Uba Sani protested against military authoritarianism in Nigeria, leaving behind a footprint of bravery and patriotism. He deployed his organization and networking skills in creating a strategic base for the pro-democracy movement in Northern Nigeria. He also made ample use of his civil society organization, the Movement for Freedom and Justice to champion the rights of the underprivileged and offered them unfettered access to justice. He has held successfully the roles of the National Vice Chairman (North) of Campaign for Democracy (CD) and Deputy National Chairman (North) of the Joint Action Committee (JACON) led by the legendary Chief Gani Fawehinmi, SAN.

Politics
Sani went into politics after the return of Democracy in Nigeria in 1999, and supported the People's Democratic Party presidential candidate, Chief Olusegun Obasanjo. After winning the presidential election, Sani was appointed Special advisor on public affairs to the president. He also worked at the Federal Capital Territory Administration (FCTA) on some advisory roles to the then FCT Minister, Nasir Ahmad El-Rufai and the Kaduna State Ministry of Housing and Works. In 2011, Sani contested in the People's Democratic Party primaries for the Kaduna Central Senatorial seat but he lost the primaries, and in 2015, he was appointed by the Kaduna state governor Malam Nasir Ahmad el-Rufai as the Special Adviser, Political and intergovernmental affairs. However, in 2019, Sani showed interest and contested the second time for the Kaduna Central senatorial seat under the ruling political party, All Progressives Congress, APC and was elected senator during the February 2019 Nigeria general elections. In 2022, Uba Sani picked APC nomination forms for 2023 governorship election in Kaduna State.

Humanitarian Life

Uba Sani founded the Uba Sani Foundation in 2018. The foundation's mission is to promote increased access to good healthcare services, education and improved livelihood for the underprivileged in Nigeria. The foundation uses available resources and expertise to provide assistance to the less privileged in Education, Healthcare, Vocational Skills and Empowerment.
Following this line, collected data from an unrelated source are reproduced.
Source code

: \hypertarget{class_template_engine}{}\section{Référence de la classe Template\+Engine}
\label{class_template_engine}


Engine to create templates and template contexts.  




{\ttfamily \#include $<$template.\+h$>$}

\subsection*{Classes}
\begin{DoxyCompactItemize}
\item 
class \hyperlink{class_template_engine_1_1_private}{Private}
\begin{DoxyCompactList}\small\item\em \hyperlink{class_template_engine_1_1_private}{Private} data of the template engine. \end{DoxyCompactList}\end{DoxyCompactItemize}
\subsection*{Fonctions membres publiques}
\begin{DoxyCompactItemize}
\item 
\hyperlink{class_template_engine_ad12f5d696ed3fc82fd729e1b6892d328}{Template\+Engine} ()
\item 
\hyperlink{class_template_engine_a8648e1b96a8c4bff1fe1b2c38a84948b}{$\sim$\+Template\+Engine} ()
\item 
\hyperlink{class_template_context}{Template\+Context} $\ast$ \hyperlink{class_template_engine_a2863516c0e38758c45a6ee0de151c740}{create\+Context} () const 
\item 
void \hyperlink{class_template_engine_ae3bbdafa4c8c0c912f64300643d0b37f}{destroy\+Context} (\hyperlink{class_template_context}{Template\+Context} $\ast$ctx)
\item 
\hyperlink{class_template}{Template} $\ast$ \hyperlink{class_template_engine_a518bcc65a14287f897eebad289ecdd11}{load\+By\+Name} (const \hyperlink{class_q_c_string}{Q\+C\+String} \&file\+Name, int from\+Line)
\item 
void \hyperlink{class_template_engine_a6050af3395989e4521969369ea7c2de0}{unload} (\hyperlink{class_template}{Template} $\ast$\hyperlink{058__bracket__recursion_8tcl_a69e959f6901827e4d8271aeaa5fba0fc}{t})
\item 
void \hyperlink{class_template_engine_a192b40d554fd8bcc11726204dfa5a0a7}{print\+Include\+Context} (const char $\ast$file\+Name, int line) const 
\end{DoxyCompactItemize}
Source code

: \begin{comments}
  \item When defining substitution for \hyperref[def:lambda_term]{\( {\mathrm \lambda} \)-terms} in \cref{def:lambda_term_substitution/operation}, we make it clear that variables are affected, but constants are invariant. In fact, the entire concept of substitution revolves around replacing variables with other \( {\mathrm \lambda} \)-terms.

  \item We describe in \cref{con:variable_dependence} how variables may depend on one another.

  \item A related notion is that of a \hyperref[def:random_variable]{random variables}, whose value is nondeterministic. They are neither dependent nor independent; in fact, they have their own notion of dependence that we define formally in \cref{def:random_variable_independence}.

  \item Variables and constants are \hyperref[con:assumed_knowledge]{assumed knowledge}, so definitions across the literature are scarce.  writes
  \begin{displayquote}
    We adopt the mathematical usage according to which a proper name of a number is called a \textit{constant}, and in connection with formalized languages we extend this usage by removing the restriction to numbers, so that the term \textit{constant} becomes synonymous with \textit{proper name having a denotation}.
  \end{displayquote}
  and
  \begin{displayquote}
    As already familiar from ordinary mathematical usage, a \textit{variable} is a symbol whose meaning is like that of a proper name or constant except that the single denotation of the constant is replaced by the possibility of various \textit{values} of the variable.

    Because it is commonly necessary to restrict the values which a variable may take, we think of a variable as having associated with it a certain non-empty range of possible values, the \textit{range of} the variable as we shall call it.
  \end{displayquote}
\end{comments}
Senator Uba Sani's representation in the senate is also largely seen as a continuation of his love for service to humanity, as a human rights and prodemocracy activist, businessman and philanthropist. His devotion to helping people has endeared him to a lot of people in Kaduna State and indeed several Nigerians across the country.

Bills sponsored

Uba Sani as a Senator representing the people of Kaduna Central Senatorial District have sponsored bills on the floor of the Senate of Nigeria, amongst them are the Banks and other Financial Institutions (Repeal & Re-enactment) Bill, 2020 and the Asset Management Corporation of Nigeria Act (Amendment) Bill 2021 which have both become Acts after being assented to by President Muhammadu Buhari in November 2020 and November 2021 respectively. Other bills sponsored by the Senator are at different levels of legislative progression such as Committee level, some have been passed by the Senate and also awaiting concurrence by the House of Representatives. See full list below;

1. Federal College of Education, Giwa Kaduna State (Est, Etc) Bill 2019 (SB. 121)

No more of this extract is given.